I can honestly say that I have loved building. The lifestyle, the mates, the clients and the projects I have worked on. It is rewarding seeing an idea over a couple of wines turn into a set of plans and then seeing that set of plans come to life. I have no doubt I will return to it at some stage, be that a day or two a week to pay the bills or in some other format but right now, I feel the need to try something new.
The wheels for change have been set in motion for a long time but really started turning at the start of the year. Trying to juggle working full time, recently becoming a father and building our own home during my spare time in 2022 was the closest I have ever been to tasting burnout, if not actually reaching it. I have enjoyed mentally and physically pushing myself over the years but there is a limit and I think I found it.
The start of the year is meant to be a time where you feel refreshed and recharged for what the next year throws at you but I already felt like I was so far behind the starting line coming into 2022. I felt emotionally and physically drained and needed a prolonged break. Instead of voicing that, I knowingly did what I shouldn’t have done. I kept those feelings to myself and battled through the start of the year. It took me five months to feel some form of normality again. I should have known better but I felt that stopping and taking time off would let others down.

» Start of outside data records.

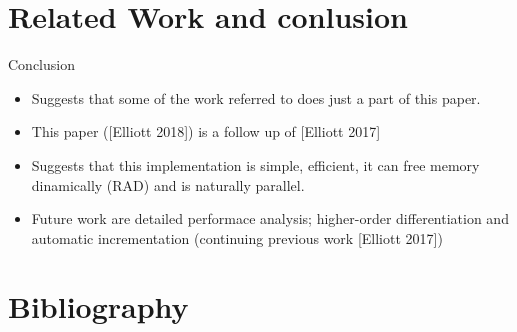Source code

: \documentclass{beamer}
\theoremstyle{definition}
\theoremstyle{definition}
\theoremstyle{theorem}
\begin{document}
\section{Related Work and conlusion}
\begin{frame}{Conclusion}
\begin{itemize}
\item
    Suggests that some of the work referred to does just a part of this paper.
\item
    This paper ([Elliott 2018]\cite{Elliott:2018}) is a follow up of [Elliott 2017]\cite{Elliott:2017} 
\item
    Suggests that this implementation is simple, efficient, it can free memory dinamically (RAD) and is naturally parallel.
\item
    Future work are detailed performace analysis; higher-order differentiation and automatic incrementation (continuing previous work [Elliott 2017]\cite{Elliott:2017})
\end{itemize}
\end{frame}

\section{Bibliography}

\end{document}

Experience over the years should have taught me the right way to go about it but my stubborn thought process won out and getting up in the morning and going to work started to become a tough slog.

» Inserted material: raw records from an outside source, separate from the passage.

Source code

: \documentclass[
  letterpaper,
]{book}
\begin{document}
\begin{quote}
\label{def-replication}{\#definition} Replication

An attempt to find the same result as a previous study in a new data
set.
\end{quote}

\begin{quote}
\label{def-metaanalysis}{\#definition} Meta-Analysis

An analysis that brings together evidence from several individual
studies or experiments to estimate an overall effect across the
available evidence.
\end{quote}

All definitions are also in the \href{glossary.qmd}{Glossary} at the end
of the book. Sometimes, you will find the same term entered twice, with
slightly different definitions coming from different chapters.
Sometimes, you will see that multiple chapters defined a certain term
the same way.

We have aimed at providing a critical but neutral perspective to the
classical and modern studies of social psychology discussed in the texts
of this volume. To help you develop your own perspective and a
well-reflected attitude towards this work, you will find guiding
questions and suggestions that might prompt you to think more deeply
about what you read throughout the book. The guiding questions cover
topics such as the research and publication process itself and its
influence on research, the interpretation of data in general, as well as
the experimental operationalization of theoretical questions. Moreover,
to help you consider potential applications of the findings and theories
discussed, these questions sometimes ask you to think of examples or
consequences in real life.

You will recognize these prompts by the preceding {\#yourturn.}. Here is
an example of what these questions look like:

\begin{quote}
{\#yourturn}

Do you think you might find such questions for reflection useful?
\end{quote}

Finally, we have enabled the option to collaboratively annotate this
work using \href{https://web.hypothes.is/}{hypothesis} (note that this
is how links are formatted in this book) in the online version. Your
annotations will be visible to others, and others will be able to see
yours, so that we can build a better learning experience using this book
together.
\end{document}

I feel that positive change only occurred when I realised I was only competing with myself. I was of the belief that I could only be proud of my accomplishments once they were all completed. If I continued with that thought process I would never reach the happiness finish line and would forever be chasing the next project or the new goal. I realise now that the house is finished and the backyards can wait, the weeds can grow and it does not matter.
I currently put around 10-15 hours work into my photography a week. I do all my online sales once the kids have gone to bed, get up extra early if the weather is looking good on the weekends to capture the sunrise and take my camera equipment with me to work just in case I spot something on the drive. I believe that with the right amount of time and effort I can turn this hobby into something more.

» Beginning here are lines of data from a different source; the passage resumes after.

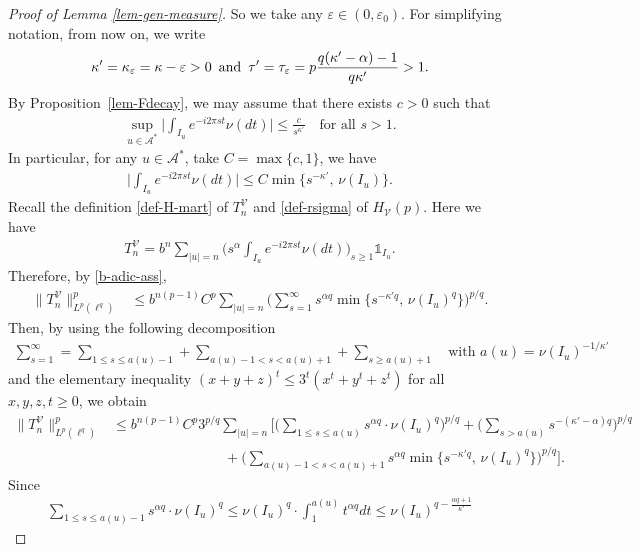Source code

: \documentclass[12pt]{amsart}
\theoremstyle{definition}
\theoremstyle{remark}
\newcommand{\Ab}{\mathcal{A}}
\newcommand{\an}{\text{\, and \,}}
\newcommand{\indi}{\mathds{1}}
\numberwithin{equation}{section}
\begin{document}
\begin{proof}[Proof of Lemma \ref{lem-gen-measure}]
So we  take any  $\varepsilon\in (0, \varepsilon_0)$. For simplifying notation, from now on, we  write 
\[
 \kappa' = \kappa_\varepsilon= \kappa - \varepsilon>0 \an \tau'= \tau_\varepsilon = p\frac{ q (\kappa' - \alpha)  -1}{q \kappa'}> 1. 
\] 
By Proposition~\ref{lem-Fdecay},   we may  assume  that there exists  $c>0$ such that 
\begin{align*}
\sup_{u\in \Ab^*} \Big|\int_{I_u}e^{-i 2\pi st}\nu(dt)\Big| \le \frac{c}{s^{\kappa'}} \quad \text{for all $s>1$}. 
\end{align*}
In particular,  for any $u\in \Ab^*$,  take $C = \max\{c, 1\}$, we have 
\begin{align}\label{b-adic-ass}
\Big|\int_{I_u}e^{-i 2\pi st}\nu(dt)\Big| \le  C \min\big\{ s^{-\kappa'},\, \nu(I_u) \big\}.
\end{align}
Recall the definition \eqref{def-H-mart} of $T_n^\mathcal{V}$ and \eqref{def-rsigma} of $H_\mathcal{V}(p)$.  Here we have 
\begin{align*}
 T_n^{\mathcal{V}} =   b^n \sum_{|u|=n}      \Big(    s^\alpha \int_{I_u}  e^{-i 2 \pi s t}\nu(dt)\Big)_{s \ge 1}  \indi_{I_u}.
\end{align*}
Therefore,  by \eqref{b-adic-ass}, 
\begin{align*}
\|T_n^{\mathcal{V}}\|_{L^p(\ell^q)}^p & \le  b^{n(p-1)}  C^p  \sum_{|u|=n}     \Big( \sum_{s=1}^\infty   s^{\alpha q}    \min\big\{ s^{-\kappa' q},\, \nu(I_u)^q \big\} \Big)^{p/q}. 
\end{align*}
Then, by using the following decomposition 
\begin{align*}
\sum_{s=1}^\infty   =\sum_{1\le s\le a(u)-1}  + \sum_{ a(u)-1<s<a(u)+1} + \sum_{s\ge a(u)+1}\quad \text{with $a(u)= \nu(I_u)^{-1/\kappa'}$}
\end{align*}
and the elementary inequality $(x+y +z)^t\le  3^t (x^t + y^t +z^t)$ for all $x, y, z, t \ge 0$, we obtain 
\begin{align*}
\|T_n^{\mathcal{V}}\|_{L^p(\ell^q)}^p & \le  b^{n(p-1)}  C^p  3^{p/q}  \sum_{|u|=n}     \Big[ \Big(   \sum_{1\le s\le a(u) }    s^{\alpha q}    \cdot  \nu(I_u)^q  \Big)^{p/q} +   \Big(\sum_{s> a(u)}    s^{-(\kappa'-\alpha)q}\Big)^{p/q} 
\\
& \qquad\qquad  \qquad \qquad   + \Big(\sum_{ a(u)-1<s<a(u)+1}  s^{\alpha q}    \min\big\{ s^{-\kappa' q},\, \nu(I_u)^q \big\} \Big)^{p/q}\Big]. 
\end{align*}
Since 
\begin{align*}
\sum_{1\le s\le a(u) -1 }    s^{\alpha q} \cdot  \nu(I_u)^q  \le  \nu(I_u)^q  \cdot \int_1^{a(u)}  t^{\alpha q} dt  \le \nu(I_u)^{q-\frac{\alpha q +1}{\kappa'}}

\end{align*}
\end{proof}
\end{document}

The garage that was originally designed for a little office in the corner now consists of racks of clothes and equipment everywhere with little space for anything that resembles a motor vehicle. I have dreamt of what is possible if I give myself some more time and space and that is what I plan to do.
I am going to chase photography and try my hardest to make a living from it through 2023 and beyond. I plan to expand my website, build on the current merchandise range, offer an increased range of photography inspired products, put my hand up for commercial and private photography gigs and commit to my passion of writing more frequently and see where it all leads.
I plan to enjoy life as a broke photographer for a while because quite simply, I will regret it if I don’t.